Desde luego, no son los únicos: desde Guadalajara, un viejo librero me habla del Monumento al Lector en el parque Antonio Buero Vallejo. Desde Dublín, una escritora me invita a conocer la simpática escultura del Book Man en el Trinity College. Desde Burgos, un joven pasante me recuerda que en la calle de la Sombrerería hay una estatua en honor a un tipo particular de lector: el de periódicos. Desde Aktobe, una amable desconocida me asegura que vio otros de estos monumentos, aunque no recuerda en cuál calle. Desde Indianápolis, una violinista describe la emoción que la invadió al ver la estatua de un niño lector de poesía en una de las tumbas del cementerio Crown Hill…

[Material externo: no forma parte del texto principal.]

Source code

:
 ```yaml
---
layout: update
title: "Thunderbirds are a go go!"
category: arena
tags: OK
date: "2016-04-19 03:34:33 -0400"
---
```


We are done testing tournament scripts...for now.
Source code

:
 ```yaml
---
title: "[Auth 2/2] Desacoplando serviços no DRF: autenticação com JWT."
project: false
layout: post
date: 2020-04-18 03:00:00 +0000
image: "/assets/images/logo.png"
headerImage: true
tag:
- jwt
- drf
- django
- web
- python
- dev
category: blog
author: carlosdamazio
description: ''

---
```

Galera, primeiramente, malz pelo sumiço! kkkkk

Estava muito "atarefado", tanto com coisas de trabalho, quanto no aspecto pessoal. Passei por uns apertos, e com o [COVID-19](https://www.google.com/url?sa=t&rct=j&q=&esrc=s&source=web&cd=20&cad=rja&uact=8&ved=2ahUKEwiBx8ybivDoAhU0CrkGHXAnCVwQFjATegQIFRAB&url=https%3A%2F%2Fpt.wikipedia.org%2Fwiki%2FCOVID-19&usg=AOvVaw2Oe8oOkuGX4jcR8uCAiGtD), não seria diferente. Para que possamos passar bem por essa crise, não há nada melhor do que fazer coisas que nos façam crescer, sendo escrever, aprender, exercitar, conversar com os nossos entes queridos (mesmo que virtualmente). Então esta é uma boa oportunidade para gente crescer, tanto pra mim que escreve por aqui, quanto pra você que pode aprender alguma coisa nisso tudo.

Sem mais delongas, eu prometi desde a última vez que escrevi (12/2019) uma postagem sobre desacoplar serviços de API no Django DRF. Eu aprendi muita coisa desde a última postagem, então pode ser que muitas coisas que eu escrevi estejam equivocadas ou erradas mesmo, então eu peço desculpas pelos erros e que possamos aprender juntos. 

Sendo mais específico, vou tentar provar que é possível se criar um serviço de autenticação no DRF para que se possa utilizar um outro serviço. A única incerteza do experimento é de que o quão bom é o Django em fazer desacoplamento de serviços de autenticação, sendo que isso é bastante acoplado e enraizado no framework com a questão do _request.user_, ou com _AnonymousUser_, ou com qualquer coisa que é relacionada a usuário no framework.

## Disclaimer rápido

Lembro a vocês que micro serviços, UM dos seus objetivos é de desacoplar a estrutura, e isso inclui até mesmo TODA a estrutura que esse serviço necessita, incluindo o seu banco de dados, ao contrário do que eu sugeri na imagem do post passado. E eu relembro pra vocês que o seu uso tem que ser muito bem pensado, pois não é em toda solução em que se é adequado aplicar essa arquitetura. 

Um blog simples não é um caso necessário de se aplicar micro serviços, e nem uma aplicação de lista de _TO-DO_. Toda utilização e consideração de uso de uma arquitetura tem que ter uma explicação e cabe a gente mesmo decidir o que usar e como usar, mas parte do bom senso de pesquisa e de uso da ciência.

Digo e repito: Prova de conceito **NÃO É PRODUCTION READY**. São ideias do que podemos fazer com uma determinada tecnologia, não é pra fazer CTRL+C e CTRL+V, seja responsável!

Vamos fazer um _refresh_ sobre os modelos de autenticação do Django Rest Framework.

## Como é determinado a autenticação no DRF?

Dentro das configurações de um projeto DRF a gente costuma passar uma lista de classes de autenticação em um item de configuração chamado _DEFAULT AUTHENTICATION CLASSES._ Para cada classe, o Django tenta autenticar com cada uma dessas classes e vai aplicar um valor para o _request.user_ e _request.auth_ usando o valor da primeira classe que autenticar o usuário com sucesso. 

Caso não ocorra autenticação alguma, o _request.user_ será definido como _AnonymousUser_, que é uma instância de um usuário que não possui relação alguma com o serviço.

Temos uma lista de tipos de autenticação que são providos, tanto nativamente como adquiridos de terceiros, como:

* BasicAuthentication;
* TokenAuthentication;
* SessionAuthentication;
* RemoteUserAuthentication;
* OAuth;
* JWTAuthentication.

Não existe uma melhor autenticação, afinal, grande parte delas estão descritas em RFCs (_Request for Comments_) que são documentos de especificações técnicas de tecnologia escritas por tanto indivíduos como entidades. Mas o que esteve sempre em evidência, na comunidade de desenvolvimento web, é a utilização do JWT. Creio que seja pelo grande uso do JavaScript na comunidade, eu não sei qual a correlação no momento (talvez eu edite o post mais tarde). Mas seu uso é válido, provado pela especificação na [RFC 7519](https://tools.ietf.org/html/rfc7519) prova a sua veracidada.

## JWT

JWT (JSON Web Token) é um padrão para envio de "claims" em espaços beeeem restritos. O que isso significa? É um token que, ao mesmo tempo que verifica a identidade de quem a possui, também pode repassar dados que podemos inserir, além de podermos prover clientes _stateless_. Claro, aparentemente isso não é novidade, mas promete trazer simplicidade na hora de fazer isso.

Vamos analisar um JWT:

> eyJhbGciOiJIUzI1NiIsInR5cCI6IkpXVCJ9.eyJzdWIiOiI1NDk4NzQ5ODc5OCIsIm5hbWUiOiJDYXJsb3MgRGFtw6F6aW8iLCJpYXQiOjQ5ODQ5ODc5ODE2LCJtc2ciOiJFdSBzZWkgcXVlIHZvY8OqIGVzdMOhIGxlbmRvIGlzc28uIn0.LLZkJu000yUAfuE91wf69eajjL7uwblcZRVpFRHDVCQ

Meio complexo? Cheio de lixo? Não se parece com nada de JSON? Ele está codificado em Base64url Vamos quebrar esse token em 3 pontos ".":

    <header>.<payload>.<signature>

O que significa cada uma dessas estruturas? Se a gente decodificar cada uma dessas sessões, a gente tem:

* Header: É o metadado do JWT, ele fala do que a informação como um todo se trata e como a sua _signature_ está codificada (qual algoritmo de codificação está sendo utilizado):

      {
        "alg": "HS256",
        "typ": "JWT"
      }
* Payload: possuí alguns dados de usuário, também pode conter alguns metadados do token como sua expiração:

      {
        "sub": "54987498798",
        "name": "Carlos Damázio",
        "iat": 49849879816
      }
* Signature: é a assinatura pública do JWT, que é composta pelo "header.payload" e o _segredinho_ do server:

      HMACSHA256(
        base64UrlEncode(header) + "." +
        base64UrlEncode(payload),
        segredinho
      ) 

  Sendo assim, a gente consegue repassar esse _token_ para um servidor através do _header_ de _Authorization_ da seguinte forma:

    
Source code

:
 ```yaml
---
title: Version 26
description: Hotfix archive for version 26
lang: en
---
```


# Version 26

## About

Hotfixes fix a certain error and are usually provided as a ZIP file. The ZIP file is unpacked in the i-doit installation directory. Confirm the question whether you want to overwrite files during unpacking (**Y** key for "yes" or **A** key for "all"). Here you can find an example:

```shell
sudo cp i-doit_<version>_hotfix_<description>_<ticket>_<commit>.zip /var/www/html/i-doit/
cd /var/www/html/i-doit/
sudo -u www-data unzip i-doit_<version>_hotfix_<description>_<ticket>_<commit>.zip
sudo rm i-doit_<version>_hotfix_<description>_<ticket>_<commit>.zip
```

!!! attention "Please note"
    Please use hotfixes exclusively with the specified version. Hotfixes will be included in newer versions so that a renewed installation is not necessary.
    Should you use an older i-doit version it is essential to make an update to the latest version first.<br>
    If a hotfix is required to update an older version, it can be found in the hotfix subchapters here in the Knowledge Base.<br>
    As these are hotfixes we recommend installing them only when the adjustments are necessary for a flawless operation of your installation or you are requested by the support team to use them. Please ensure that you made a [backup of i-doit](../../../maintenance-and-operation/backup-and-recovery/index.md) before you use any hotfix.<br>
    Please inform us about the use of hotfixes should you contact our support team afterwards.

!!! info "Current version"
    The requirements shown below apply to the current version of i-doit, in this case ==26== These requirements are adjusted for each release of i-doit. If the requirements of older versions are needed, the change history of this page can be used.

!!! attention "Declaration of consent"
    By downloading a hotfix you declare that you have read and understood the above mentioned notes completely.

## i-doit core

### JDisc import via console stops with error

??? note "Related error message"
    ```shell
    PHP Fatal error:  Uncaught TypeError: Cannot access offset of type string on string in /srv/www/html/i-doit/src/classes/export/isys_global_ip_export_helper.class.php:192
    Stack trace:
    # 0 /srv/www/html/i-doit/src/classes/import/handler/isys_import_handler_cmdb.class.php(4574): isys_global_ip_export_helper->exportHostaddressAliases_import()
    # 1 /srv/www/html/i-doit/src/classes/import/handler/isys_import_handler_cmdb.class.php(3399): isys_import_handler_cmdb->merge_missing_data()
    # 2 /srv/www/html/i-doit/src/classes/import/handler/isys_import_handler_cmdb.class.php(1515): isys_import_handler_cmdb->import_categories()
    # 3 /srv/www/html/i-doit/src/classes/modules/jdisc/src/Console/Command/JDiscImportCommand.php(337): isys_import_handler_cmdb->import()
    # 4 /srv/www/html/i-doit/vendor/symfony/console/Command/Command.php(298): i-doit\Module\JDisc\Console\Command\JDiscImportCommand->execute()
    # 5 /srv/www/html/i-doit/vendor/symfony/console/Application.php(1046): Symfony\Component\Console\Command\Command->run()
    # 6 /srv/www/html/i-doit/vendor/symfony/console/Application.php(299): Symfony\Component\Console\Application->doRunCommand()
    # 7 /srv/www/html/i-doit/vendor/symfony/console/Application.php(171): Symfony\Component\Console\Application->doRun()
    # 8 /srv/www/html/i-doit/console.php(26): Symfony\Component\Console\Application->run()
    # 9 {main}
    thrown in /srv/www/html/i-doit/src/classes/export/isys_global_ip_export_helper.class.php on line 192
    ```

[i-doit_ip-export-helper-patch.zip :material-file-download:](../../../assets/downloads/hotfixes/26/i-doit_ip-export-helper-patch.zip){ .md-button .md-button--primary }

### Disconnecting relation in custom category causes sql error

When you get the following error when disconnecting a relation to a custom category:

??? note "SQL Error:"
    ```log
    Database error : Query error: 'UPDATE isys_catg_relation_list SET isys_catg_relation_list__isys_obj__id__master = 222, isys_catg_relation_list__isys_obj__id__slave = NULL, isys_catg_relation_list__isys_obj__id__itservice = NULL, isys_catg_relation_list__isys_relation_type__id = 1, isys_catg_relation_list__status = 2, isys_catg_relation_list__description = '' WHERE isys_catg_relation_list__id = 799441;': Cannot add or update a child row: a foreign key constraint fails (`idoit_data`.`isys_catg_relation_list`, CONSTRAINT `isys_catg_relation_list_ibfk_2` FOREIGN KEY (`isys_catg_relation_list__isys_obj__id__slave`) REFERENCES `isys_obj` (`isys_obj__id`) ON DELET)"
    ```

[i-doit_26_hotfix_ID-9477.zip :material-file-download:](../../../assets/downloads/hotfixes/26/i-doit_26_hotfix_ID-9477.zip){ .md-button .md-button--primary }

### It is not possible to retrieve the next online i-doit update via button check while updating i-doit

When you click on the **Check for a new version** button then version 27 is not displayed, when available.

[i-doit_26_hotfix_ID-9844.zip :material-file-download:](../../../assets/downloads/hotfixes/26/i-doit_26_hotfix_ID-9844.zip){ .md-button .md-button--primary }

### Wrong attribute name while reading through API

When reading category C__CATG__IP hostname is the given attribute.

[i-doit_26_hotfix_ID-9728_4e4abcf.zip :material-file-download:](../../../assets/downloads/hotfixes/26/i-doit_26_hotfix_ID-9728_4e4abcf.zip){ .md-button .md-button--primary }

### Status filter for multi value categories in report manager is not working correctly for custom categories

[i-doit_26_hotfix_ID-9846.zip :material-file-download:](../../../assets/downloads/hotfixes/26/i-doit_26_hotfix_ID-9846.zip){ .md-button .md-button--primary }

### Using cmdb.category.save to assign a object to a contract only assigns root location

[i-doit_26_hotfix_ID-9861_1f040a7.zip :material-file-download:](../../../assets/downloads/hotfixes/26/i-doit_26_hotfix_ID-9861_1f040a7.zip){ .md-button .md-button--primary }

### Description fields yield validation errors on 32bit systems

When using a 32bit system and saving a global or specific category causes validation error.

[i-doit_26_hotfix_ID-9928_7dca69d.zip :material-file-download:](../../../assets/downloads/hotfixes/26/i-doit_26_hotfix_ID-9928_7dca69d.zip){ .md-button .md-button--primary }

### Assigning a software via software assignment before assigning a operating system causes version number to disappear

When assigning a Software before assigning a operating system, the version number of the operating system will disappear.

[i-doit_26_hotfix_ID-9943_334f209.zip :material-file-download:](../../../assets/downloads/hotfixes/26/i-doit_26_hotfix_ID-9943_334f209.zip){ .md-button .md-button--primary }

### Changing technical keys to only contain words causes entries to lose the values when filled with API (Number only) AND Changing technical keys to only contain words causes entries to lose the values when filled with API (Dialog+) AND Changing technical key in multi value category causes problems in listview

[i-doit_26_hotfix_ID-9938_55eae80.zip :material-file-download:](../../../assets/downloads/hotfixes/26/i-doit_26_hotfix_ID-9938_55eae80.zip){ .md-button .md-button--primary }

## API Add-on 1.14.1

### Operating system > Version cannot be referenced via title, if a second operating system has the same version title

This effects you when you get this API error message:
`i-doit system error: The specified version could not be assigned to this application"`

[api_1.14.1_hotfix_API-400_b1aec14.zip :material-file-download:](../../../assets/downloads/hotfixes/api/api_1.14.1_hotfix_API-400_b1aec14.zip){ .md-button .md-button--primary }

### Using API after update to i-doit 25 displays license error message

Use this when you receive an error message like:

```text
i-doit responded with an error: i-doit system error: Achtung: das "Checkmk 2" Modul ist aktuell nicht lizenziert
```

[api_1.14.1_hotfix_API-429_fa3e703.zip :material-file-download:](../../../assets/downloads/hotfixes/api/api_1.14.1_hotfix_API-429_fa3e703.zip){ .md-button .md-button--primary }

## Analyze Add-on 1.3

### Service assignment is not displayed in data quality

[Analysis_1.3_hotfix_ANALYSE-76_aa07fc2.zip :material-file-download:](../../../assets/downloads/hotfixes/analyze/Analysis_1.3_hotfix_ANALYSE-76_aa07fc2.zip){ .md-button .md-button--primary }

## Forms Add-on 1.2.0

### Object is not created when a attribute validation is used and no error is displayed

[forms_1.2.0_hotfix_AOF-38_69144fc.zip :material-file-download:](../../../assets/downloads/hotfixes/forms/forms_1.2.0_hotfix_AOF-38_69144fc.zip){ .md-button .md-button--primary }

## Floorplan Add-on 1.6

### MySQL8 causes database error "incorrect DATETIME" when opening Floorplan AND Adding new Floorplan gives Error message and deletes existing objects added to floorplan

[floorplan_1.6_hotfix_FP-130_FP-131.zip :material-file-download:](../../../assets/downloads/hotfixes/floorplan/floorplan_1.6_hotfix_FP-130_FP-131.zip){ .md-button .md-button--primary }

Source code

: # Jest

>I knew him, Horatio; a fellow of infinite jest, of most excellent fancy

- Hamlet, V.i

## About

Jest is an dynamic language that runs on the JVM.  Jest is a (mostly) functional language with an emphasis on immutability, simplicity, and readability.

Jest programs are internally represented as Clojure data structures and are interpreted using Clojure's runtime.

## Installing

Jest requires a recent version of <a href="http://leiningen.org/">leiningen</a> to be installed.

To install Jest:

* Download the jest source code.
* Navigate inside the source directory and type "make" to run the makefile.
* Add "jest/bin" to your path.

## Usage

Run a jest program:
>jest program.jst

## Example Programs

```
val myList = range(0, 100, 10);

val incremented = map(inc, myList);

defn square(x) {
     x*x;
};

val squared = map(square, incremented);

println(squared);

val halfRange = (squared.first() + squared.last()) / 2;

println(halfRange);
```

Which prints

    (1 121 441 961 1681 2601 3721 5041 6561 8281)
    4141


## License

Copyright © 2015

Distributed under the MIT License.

Espero tener vida suficiente para algún día conocerlas todas o, por lo menos, para hacer un decente inventario que le sirva de guía de viaje a otro turista literario, a otro bibliófilo como yo que, como el bueno de Nodier, elige los libros en vez de amontonarlos, aprecia los libros en lugar de medirlos. Creo que merecemos esos y más homenajes. Nicanor Parra, el poeta, lo comprendió a la perfección al retractarse de todo lo dicho: “Perdóname lector /Amistoso lector /Que no me pueda despedir de ti / Con un abrazo fiel /Me despido de ti / con una triste sonrisa forzada”.